Aujourd'hui, j'ai déposé le projet de loi
n° 990, Loi conférant des droits au fleuve Saint-Laurent. C'est à la
demande de l'Observatoire international des droits de la nature et de
l'Alliance Saint-Laurent, qui sont ici derrière moi aujourd'hui. Un projet de
loi pour donner des droits au fleuve Saint-Laurent, constituer un conseil des
gardiens du fleuve et un comité d'experts pour assurer sa protection.
Quand on parle de droits, on parle de
droits, comme le droit de couler, le droit au maintien de sa biodiversité
naturelle, de son intégrité, de remplir ses fonctions essentielles au sein de
son écosystème, de nourrir et d'être nourri par des aquifères et affluents,
d'être à l'abri de toute contamination. Ça voudrait dire que déverser des eaux
usées, rejeter des contaminants ou même surpêcher des espèces aquatiques
seraient des infractions à la loi.
Qu'est-ce que serait le Québec sans son
fleuve qui traverse le pays de bord en bord, qui transporte, dans ses flots,
des millénaires d'histoire?
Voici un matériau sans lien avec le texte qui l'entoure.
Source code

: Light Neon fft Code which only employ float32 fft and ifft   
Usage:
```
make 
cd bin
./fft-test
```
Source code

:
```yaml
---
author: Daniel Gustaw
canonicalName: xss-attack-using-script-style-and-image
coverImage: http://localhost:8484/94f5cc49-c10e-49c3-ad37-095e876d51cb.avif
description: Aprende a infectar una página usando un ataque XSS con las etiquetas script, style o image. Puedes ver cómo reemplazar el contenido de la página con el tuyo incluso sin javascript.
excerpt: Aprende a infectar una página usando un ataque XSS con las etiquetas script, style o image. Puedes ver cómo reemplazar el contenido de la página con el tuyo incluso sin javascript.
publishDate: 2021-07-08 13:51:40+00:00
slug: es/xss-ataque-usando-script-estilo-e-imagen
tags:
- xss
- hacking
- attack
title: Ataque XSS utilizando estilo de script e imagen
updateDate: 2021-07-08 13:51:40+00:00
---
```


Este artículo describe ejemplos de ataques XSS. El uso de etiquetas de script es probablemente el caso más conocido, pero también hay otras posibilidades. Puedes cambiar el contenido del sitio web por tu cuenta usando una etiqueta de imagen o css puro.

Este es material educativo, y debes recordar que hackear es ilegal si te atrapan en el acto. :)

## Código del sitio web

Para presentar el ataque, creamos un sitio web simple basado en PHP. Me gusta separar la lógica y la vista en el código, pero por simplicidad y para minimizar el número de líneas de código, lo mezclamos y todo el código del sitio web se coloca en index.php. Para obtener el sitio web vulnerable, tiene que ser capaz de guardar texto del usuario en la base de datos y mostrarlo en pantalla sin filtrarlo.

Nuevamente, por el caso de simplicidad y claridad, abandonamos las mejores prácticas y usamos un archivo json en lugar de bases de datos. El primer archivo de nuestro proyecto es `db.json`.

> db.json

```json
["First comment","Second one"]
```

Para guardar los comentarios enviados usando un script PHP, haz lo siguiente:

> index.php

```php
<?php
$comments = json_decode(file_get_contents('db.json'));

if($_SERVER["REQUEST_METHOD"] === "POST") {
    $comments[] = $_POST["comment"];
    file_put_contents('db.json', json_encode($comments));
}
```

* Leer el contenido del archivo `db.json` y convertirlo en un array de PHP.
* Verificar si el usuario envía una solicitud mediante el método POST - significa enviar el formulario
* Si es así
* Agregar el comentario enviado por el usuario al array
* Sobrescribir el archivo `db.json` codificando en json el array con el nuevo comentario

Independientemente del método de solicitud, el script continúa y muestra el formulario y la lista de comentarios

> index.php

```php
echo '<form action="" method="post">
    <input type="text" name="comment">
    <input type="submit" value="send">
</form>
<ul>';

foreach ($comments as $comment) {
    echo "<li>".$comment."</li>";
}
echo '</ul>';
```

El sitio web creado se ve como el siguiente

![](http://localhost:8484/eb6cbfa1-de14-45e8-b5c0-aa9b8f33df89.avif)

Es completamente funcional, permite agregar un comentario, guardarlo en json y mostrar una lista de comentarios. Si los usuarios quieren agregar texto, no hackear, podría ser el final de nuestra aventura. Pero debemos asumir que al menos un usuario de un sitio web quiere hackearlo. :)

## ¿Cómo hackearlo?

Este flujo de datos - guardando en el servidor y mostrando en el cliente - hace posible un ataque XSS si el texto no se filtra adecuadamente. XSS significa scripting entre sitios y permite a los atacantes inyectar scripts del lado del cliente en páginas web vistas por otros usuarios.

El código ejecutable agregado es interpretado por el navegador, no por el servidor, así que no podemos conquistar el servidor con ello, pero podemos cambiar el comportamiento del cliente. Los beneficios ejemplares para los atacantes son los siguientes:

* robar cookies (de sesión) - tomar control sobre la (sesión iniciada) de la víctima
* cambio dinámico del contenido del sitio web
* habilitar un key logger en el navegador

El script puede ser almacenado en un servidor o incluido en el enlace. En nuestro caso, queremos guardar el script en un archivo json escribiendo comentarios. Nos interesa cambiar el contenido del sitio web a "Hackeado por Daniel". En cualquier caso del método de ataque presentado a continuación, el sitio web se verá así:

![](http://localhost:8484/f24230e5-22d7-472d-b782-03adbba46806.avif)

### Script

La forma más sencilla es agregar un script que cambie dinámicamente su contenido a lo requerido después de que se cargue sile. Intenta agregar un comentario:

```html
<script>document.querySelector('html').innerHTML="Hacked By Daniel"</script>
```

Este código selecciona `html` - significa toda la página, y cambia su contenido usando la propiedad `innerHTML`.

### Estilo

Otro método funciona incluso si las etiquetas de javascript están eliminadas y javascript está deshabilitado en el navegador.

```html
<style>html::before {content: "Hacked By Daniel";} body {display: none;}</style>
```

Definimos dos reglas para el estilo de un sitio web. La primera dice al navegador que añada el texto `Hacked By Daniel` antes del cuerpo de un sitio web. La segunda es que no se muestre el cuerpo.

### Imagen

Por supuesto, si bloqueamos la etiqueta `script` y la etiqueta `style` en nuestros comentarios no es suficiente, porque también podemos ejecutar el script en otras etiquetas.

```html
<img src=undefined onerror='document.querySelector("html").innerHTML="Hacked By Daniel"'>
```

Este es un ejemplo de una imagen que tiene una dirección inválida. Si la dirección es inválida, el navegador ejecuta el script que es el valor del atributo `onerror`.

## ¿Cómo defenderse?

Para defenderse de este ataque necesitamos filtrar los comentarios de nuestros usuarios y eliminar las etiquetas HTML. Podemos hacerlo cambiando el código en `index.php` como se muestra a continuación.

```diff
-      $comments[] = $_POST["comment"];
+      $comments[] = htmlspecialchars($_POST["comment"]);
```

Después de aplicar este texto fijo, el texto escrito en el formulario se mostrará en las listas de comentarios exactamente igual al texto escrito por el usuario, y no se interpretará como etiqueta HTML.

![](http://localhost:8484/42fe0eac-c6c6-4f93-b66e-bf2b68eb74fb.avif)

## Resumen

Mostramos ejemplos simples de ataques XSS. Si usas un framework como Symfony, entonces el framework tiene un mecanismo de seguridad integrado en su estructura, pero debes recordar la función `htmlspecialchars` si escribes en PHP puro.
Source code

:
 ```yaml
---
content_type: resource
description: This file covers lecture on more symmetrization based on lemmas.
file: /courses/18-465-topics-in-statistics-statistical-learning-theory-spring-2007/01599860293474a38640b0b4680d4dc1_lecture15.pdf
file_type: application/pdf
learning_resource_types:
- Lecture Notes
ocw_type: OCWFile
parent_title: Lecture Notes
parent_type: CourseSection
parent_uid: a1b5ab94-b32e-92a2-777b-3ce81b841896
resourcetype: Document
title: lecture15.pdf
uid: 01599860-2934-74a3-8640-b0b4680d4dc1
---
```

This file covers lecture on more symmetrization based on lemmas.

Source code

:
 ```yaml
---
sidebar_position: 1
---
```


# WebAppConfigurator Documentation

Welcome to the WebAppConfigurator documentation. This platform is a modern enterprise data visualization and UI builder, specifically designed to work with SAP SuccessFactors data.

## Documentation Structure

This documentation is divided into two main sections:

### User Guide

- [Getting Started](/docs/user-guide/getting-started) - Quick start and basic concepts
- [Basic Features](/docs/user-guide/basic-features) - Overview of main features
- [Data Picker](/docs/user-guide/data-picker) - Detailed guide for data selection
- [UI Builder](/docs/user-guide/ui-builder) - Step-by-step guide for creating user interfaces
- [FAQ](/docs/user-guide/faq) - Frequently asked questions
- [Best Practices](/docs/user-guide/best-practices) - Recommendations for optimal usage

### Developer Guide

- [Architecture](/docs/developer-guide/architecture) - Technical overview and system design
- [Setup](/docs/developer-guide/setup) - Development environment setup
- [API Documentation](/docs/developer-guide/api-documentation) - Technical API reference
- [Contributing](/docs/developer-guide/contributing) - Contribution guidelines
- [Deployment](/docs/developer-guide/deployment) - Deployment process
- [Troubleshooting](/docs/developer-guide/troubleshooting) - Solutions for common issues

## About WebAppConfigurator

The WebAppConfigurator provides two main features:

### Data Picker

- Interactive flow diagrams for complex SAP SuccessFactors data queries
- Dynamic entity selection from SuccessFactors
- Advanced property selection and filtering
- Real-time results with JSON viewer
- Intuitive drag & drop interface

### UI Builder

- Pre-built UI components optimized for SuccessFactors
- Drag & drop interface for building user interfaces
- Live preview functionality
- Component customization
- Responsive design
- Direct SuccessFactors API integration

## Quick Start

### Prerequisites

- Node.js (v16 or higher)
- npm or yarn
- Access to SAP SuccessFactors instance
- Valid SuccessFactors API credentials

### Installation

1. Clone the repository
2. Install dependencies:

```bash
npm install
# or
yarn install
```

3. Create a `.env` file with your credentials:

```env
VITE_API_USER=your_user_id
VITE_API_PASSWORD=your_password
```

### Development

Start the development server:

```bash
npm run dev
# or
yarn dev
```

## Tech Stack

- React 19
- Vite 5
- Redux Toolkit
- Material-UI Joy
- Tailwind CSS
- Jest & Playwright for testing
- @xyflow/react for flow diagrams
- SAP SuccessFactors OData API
C'est notre bijou national, et on se doit de le
protéger. Notre Saint-Laurent, c'est un pays en soi, avec ses habitants, avec
la vie qui grouille en dedans, qui grouille en dehors, avec ses bélugas blancs
immenses, ses oies qui s'y déposent au tournant des différentes saisons, cette
vie magnifique, mais qui est menacée. Le projet de loi que j'ai déposé ce
matin, s'il est adopté, va créer un précédent historique et décisif pour la
protection environnementale. Nous nous devons de protéger ce fleuve pour que
toutes ses richesses nous survivent longtemps. Merci.
Mme Vega Cárdenas (Yenny) : Bonjour
à toutes et à tous. Merci beaucoup, Émilise, d'avoir porté ce projet de loi.
Merci beaucoup à Québec solidaire qui soutiennent cette initiative, à la
députée Ruba Ghazal qui a cru en nous depuis 2018, qu'on avait cette idée et ce
rêve. C'est émouvant, c'est vraiment historique d'avoir le projet... Bien
non... Merci. C'est vraiment le... qui nous... qui nous apprend à voir qu'on
est interdépendants avec le fleuve, qu'on peut changer le paradigme. On peut
changer le paradigme. Le fleuve, ce n'est pas une poubelle. Le fleuve est
vivant, vivant, et on fait partie de ce fleuve.
On a les enfants, aujourd'hui, avec nous,
qui sont les gardiens en herbe, avant les gardiens légaux, les gardiens
ancestraux qui ont veillé pour garder ce fleuve vivant depuis des millénaires.
Et puis on a aussi une alliance qu'on a construite, on a bâtie… comme avec des
chercheurs qui vont devenir la voix du fleuve avec les savoirs ancestraux,
parce qu'ils vont aller de l'avant et vont travailler de la main pour avoir une
protection holistique du fleuve, pas séparée, parce qu'on n'en a pas un, ou
deux, ou trois, ou quatre fleuves, on en a un avec tous ses bras. Et c'est
ça que les Innus nous ont appris, à voir la nature avec d'autres yeux. Et
toutes les différentes nations y voient une entité vivante.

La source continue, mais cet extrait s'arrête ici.